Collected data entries

--- START ---

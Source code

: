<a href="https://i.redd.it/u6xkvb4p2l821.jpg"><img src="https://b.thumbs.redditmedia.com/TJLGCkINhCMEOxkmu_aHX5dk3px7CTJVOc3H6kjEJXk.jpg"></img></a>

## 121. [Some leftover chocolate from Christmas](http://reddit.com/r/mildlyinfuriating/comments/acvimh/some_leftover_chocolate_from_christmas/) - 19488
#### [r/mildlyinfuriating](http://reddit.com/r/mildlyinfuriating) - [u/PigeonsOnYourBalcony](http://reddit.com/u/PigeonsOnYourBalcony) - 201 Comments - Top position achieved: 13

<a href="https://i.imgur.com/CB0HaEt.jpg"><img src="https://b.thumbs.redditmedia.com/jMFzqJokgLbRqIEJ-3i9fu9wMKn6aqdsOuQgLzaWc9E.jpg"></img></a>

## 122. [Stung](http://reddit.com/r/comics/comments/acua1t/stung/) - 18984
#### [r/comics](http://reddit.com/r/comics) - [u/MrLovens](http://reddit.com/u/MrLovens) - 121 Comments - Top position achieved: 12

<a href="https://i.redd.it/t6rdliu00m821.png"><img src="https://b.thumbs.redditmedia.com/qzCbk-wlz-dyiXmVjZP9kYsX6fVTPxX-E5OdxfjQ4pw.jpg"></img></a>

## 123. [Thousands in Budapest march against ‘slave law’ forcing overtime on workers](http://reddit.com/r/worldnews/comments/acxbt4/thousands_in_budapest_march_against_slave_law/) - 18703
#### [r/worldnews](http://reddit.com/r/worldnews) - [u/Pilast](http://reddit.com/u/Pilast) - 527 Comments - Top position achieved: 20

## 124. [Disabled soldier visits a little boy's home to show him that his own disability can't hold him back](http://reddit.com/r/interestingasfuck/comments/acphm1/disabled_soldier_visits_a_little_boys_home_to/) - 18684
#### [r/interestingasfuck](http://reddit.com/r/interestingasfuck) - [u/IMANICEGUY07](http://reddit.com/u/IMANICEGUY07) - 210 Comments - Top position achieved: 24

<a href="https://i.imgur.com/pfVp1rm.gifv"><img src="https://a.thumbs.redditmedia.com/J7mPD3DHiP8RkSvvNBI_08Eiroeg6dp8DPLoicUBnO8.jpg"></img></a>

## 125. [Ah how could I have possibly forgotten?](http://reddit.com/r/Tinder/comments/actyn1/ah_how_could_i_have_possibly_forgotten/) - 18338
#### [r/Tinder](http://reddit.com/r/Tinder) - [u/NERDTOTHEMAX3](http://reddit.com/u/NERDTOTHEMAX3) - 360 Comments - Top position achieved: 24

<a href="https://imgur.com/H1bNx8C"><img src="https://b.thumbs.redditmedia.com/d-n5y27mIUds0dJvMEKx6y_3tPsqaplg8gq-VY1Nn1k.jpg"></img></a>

--- END ---

> **Assignment**
What is needed is the count of lines in the records that include the word "interestingasfuck", with no other text.

> **Response area**
2